Amazons tend to perch more in forks or among several branches, not on a single branch as adult emeralds and gtps; in addition, they often perch in areas of good cover, even hidden when given the chance. The beautiful one pictured is certainly conspicuous, but there are always statistical outliers to any rule, and given the pic of the terrarium it does not look like the snake has a ton of less-conspicuous options. This is not a critique of the display, I think the snake looks well in the terrarium, I am going for a more grown-in, jungly look so i think an amazon might favor hiding in the red emerald philodendron more than somewhere out in the middle. Anyway it is a useless point now that I am keeping the vine snake in there. It is a pretty sweet snake, and is always cruising around watching things.


----------



## boogsawaste (Jun 28, 2008)

You're right, I've had plenty of amazons and this is the only one who normally displayed this type of behavior.
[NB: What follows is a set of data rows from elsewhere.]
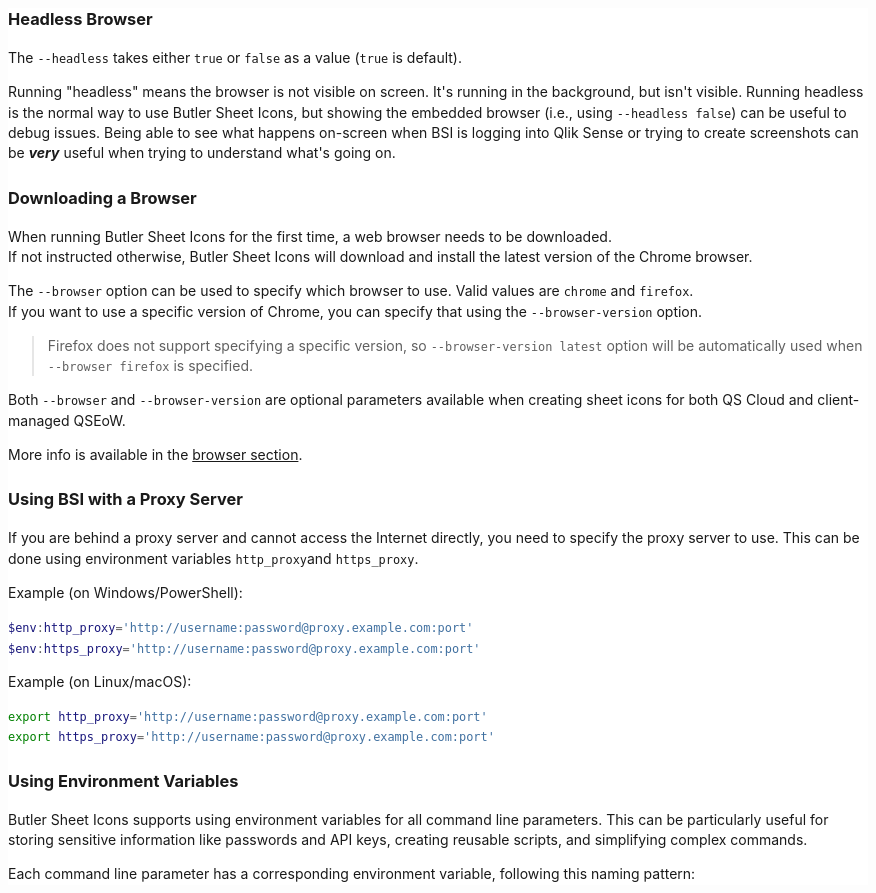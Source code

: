 ### Headless Browser

The `--headless` takes either `true` or `false` as a value (`true` is default).

Running "headless" means the browser is not visible on screen. It's running in the background, but isn't visible. Running headless is the normal way to use Butler Sheet Icons, but showing the embedded browser (i.e., using `--headless false`) can be useful to debug issues. Being able to see what happens on-screen when BSI is logging into Qlik Sense or trying to create screenshots can be **_very_** useful when trying to understand what's going on.

### Downloading a Browser

When running Butler Sheet Icons for the first time, a web browser needs to be downloaded.  
If not instructed otherwise, Butler Sheet Icons will download and install the latest version of the Chrome browser.

The `--browser` option can be used to specify which browser to use. Valid values are `chrome` and `firefox`.  
If you want to use a specific version of Chrome, you can specify that using the `--browser-version` option.

> Firefox does not support specifying a specific version, so `--browser-version latest` option will be automatically used when `--browser firefox` is specified.

Both `--browser` and `--browser-version` are optional parameters available when creating sheet icons for both QS Cloud and client-managed QSEoW.

More info is available in the [browser section](#the-browser-command).

### Using BSI with a Proxy Server

If you are behind a proxy server and cannot access the Internet directly, you need to specify the proxy server to use.
This can be done using environment variables `http_proxy`and `https_proxy`.

Example (on Windows/PowerShell):

```powershell
$env:http_proxy='http://username:password@proxy.example.com:port'
$env:https_proxy='http://username:password@proxy.example.com:port'
```

Example (on Linux/macOS):

```bash
export http_proxy='http://username:password@proxy.example.com:port'
export https_proxy='http://username:password@proxy.example.com:port'
```

### Using Environment Variables

Butler Sheet Icons supports using environment variables for all command line parameters. This can be particularly useful for storing sensitive information like passwords and API keys, creating reusable scripts, and simplifying complex commands.

Each command line parameter has a corresponding environment variable, following this naming pattern:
I was just looking for a shameless plug  I don't think I have any full tank shots of how the tank looked however it was a 70 gallon oceanic and I had several perches for him near a heat source, some covered and some in the open (he liked this open one the most). Also true about them not liking to perch on a single straight branch. They all preferred a fork.


----------



## Boondoggle (Dec 9, 2007)

lukebalsavich said:


> They definitely are not reputable, as I have since learned. I will not mention who they are since I am not sure if it is permitted on this site.


GTP's are one of those snake that you really get what you pay for. There are deals to be had, but they usually drop dead before they are 2.


----------